Find all the vectors that are perpendicular to (1,4,4,1) and (2,9,8,2).
Two vectors are orthogonal to each other when their inner product equals zero.
For example,
(1,-3) and (3,1) are orthogonal because
(1,-3).(3,1)=1*3+(-3)*1=0
If we are looking for a vector, (p,q,r,s) which is orthogonal to the given vectors (1,4,4,1) and (2,9,8,2), we just have to form the dot products and equate them to zero, and subsequently solve for the values of p,q,r and s.
So
(1,4,4,1).(p,q,r,s)=0
=> p+4q+4r+s = 0 ....(1)
(2,9,8,2).(p,q,r,s)=0
=> 2p+9q+4r+s = 0 ....(2)
Now solving the system of 2 equations in 4 unknowns, we arrive at the reduced echelon form:
p 0 4r s=0 ... (1A)
0 q 0 0=0 ...(2A)
which gives us q=0, and p=-4r-s
q and r are free variables (can take on any value) while p is a dependent variable.
Thus the solution vector is
(-4r-s, 0, r, s)
Check:
(1,4,4,1).(-4r-s,0,r,s)
=-4r-s +4*0 +4r +s
=0
(2,9,8,2).(-4r-s,0,r,s)
=-8r-2s +9*0 + 8r + 2s
=0
So the solution vector is orthogonal to the two given vectors.
Note: r and s can take on any finite value.
Well, finding the vectors that are perpendicular to two given vectors involves some mathematical calculations. But let's take a slightly humorous approach, shall we?
Imagine the first vector as a super-speedy rabbit hopping diagonally, and the second vector as a slow-moving turtle trying to catch up. Clearly, they're not going in the same direction. So, we need a third vector that is perpendicular to both of them, to keep things fair.
Let's call this third vector the "Clown Vector" - it adds a touch of humor to the mix. The Clown Vector will be perpendicular to both the rabbit and the turtle, doing its own funny dance in the third dimension.

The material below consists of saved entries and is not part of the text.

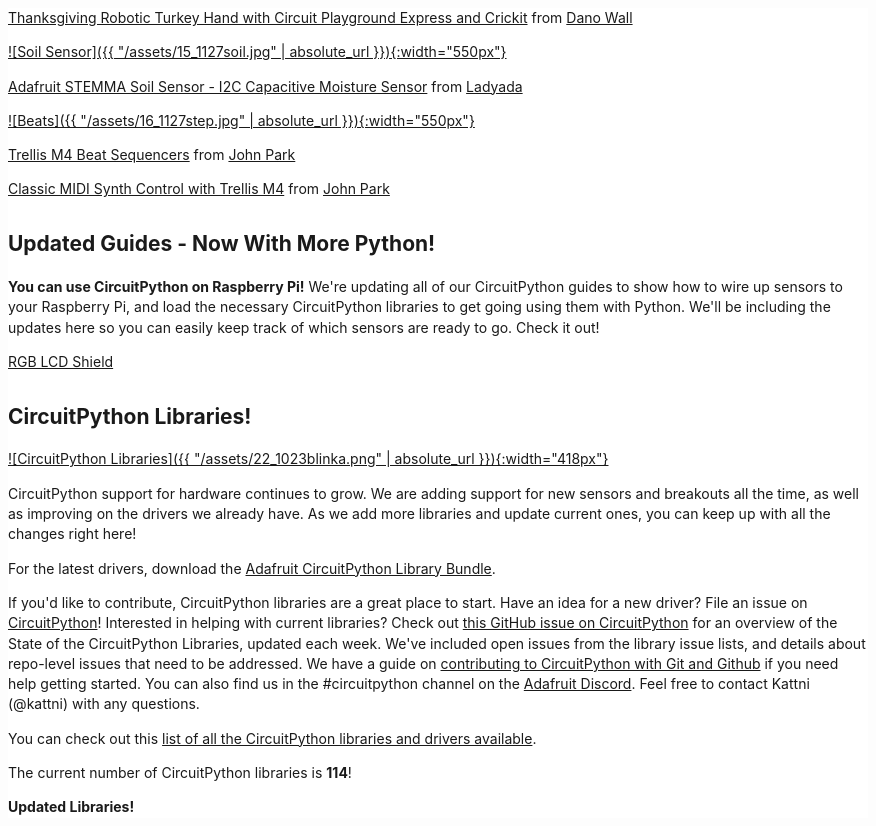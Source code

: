 [Thanksgiving Robotic Turkey Hand with Circuit Playground Express and Crickit](https://learn.adafruit.com/talking-turkey-hand) from [Dano Wall](https://learn.adafruit.com/users/danowall)

[![Soil Sensor]({{ "/assets/15_1127soil.jpg" | absolute_url }}){:width="550px"}](https://learn.adafruit.com/adafruit-stemma-soil-sensor-i2c-capacitive-moisture-sensor)

[Adafruit STEMMA Soil Sensor - I2C Capacitive Moisture Sensor](https://learn.adafruit.com/adafruit-stemma-soil-sensor-i2c-capacitive-moisture-sensor) from [Ladyada](https://learn.adafruit.com/users/adafruit2)

[![Beats]({{ "/assets/16_1127step.jpg" | absolute_url }}){:width="550px"}](https://learn.adafruit.com/trellis-m4-beat-sequencer)

[Trellis M4 Beat Sequencers](https://learn.adafruit.com/trellis-m4-beat-sequencer) from [John Park](https://learn.adafruit.com/users/johnpark)

[Classic MIDI Synth Control with Trellis M4](https://learn.adafruit.com/classic-midi-synth-control-with-trellis-m4) from [John Park](https://learn.adafruit.com/users/johnpark)

## Updated Guides - Now With More Python!

**You can use CircuitPython on Raspberry Pi!** We're updating all of our CircuitPython guides to show how to wire up sensors to your Raspberry Pi, and load the necessary CircuitPython libraries to get going using them with Python. We'll be including the updates here so you can easily keep track of which sensors are ready to go. Check it out!

[RGB LCD Shield](https://learn.adafruit.com/rgb-lcd-shield)

## CircuitPython Libraries!

[![CircuitPython Libraries]({{ "/assets/22_1023blinka.png" | absolute_url }}){:width="418px"}](https://github.com/adafruit/Adafruit_CircuitPython_Bundle/releases/latest)

CircuitPython support for hardware continues to grow. We are adding support for new sensors and breakouts all the time, as well as improving on the drivers we already have. As we add more libraries and update current ones, you can keep up with all the changes right here!

For the latest drivers, download the [Adafruit CircuitPython Library Bundle](https://github.com/adafruit/Adafruit_CircuitPython_Bundle/releases/latest).

If you'd like to contribute, CircuitPython libraries are a great place to start. Have an idea for a new driver? File an issue on [CircuitPython](https://github.com/adafruit/circuitpython/issues)! Interested in helping with current libraries? Check out [this GitHub issue on CircuitPython](https://github.com/adafruit/circuitpython/issues/1246) for an overview of the State of the CircuitPython Libraries, updated each week. We've included open issues from the library issue lists, and details about repo-level issues that need to be addressed. We have a guide on [contributing to CircuitPython with Git and Github](https://learn.adafruit.com/contribute-to-circuitpython-with-git-and-github) if you need help getting started. You can also find us in the #circuitpython channel on the [Adafruit Discord](https://adafru.it/discord). Feel free to contact Kattni (@kattni) with any questions.

You can check out this [list of all the CircuitPython libraries and drivers available](https://github.com/adafruit/Adafruit_CircuitPython_Bundle/blob/master/circuitpython_library_list.md). 

The current number of CircuitPython libraries is **114**!

**Updated Libraries!**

Now, let's calculate this comical Clown Vector using some math!
To find the vectors that are perpendicular to two given vectors, we can take their cross product. The cross product of two vectors will result in a vector that is perpendicular to both of the original vectors.
Let's find the cross product of the vectors (1,4,4,1) and (2,9,8,2):
1. Take the cross product of the vectors:
(1, 4, 4, 1) × (2, 9, 8, 2)
This can be done by using the formula:
(a, b, c) × (d, e, f) = (bf - ce, cd - af, ae - bd)
2. Apply the formula to find the cross product:
(4*8 - 4*9, 4*2 - 1*8, 1*9 - 1*2)
Simplifying this, we get:
(-4, -4, 7)
3. Therefore, the vector (-4, -4, 7) is perpendicular to both (1,4,4,1) and (2,9,8,2).
So, that is one vector perpendicular to both (1,4,4,1) and (2,9,8,2).
To find the vectors that are perpendicular to two given vectors, you can use the cross product.
Let's call the given vectors A = (1, 4, 4, 1) and B = (2, 9, 8, 2).
1. Calculate the cross product of A and B:
- For a 3D cross product, we can extend A and B to four-dimensional vectors by setting the fourth component to 0.
A = (1, 4, 4, 1, 0) and B = (2, 9, 8, 2, 0)
- Now, calculate the cross product of A and B: A × B = (A2B3 - A3B2, A3B1 - A1B3, A1B2 - A2B1)
2. Calculate the dot product of the resulting cross product and any vector perpendicular to A and B:
- Let's call the unknown vector (x, y, z, w).
- Calculate the dot product of A × B and (x, y, z, w): (x(A2B3 - A3B2) + y(A3B1 - A1B3) + z(A1B2 - A2B1) + w(0)) = 0
- Simplify the equation to find the relationship between x, y, z, and w.
3. Solve for the unknowns to find all possible vectors:
- Based on the equation obtained from the dot product, you can solve for the unknowns x, y, z, and w.
- There will be infinitely many solutions, as there are four unknowns. So, you'll find a family of vectors that are perpendicular to both (1, 4, 4, 1) and (2, 9, 8, 2).
Note: It's important to note that the resulting vectors will not be unique. There will be an infinite number of vectors that are perpendicular to the given vectors.